So we all know that friendship matters. We’ve all experienced moments where we felt lonely and just wanted a friend, whether it was that first day of school after moving to a new town as a kid or starting college or a new job. Friendship has been proven over and over again to be a defining factor in our overall health and happiness. So if it is so important, why do we all seem to be so terrible at making and maintaining friendships? Whenever I talk to anyone who is willing to open up about things, they mention a desire to have more time for friendships, or more fulfilling friendships. Some people express the negative version saying that they feel lonely, or disconnected. How often do we happen to run into someone we genuinely like and express remorse about not connecting with them more?
Thoughts like this keep me up at night…literally. Pretty consistently I wake up at 3 am and want to know the answers to these things. So I read books, I read studies, I listen to TED Talks.
This would be a very long list if I included everything I’ve read or listened to, so I decided to just share the top talks that have had an impact on me.

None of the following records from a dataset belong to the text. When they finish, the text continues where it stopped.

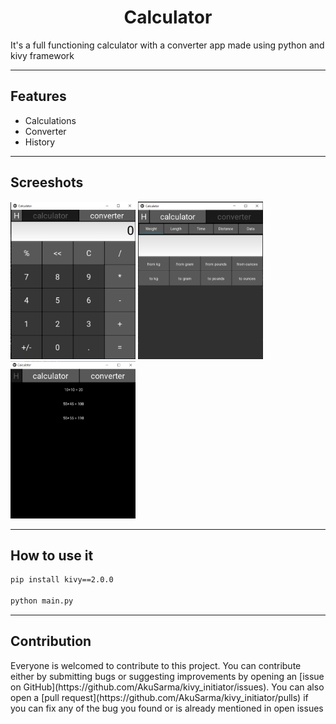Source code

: # <h1 style="text-align:center">Calculator</h1>

<p>It's a full functioning calculator with a converter app made using python and kivy framework</p>

- - -

## Features
 * Calculations
 * Converter
 * History

- - -

## Screeshots
<img src="screenshot/Calculator.png" alt="Calculator" width=200px>
<img src="screenshot/Converter.png" alt="Converter" width=200px>
<img src="screenshot/History.png" alt="History" width=200px>

- - -

## How to use it
```bash
pip install kivy==2.0.0

python main.py
```
- - -

## Contribution
<p>Everyone is welcomed to contribute to this project. You can contribute either by submitting bugs or suggesting improvements by opening an [issue on GitHub](https://github.com/AkuSarma/kivy_initiator/issues). You can also open a [pull request](https://github.com/AkuSarma/kivy_initiator/pulls) if you can fix any of the bug you found or is already mentioned in open issues</p>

A New Definition of Frienship by Sean Lukasik
This talk points out why we can have friends yet still feel lonely and disconnected. I love that he starts with a great example and defines the kinds of friendships we are all wanting. His point is to be present and actively participating in friendships. This talk is one that I have listened to a few times and each time it reminds me to keep trying. We all have busy lives, it’s hard sometimes to connect with people, but it is totally worth the time to make it happen.
The Simple Cure For Loneliness by Baya Voce
Baya Voce talks about rituals and traditions as “anchors of connection”. This idea applies to more areas than just friendships. It’s what we base communities, schools, families and countries on. I have found that acknowledging that traditions and rituals help us make connections (i.e. friendships) is vital to feeling fulfilled. I bet everyone has had a good friend move away or lost a friendship in some other way. Don’t you feel totally off balance? I always attributed this to just not seeing them regularly, but it is also because the things you did together are no longer happening. Until you find someone to start that tradition with again you feel disconnected (for me that means tired and grumpy). Knowing that we need these traditions and connections is a step in the right direction for feeling happy.
Lessons Learned from Making A New Friend Every Day of the Year by Maria Scileppi
This is one lady’s experience, but the things she learns are great lessons for everyone. She discusses, connection, being open, listening and compassion.
Frientimacy: The 3 Requirements of All Healthy Friendships by Shasta Nelson
I love this one, I saved the best for last. It hits on so many things that make good fulfilling friendships. She points out stuff that we all know, but maybe don’t acknowledge. Which is a big deal, often we know something is off or wrong but don’t know what it is or why. I’ve taught these things to my kids, and it has really made a big difference for them.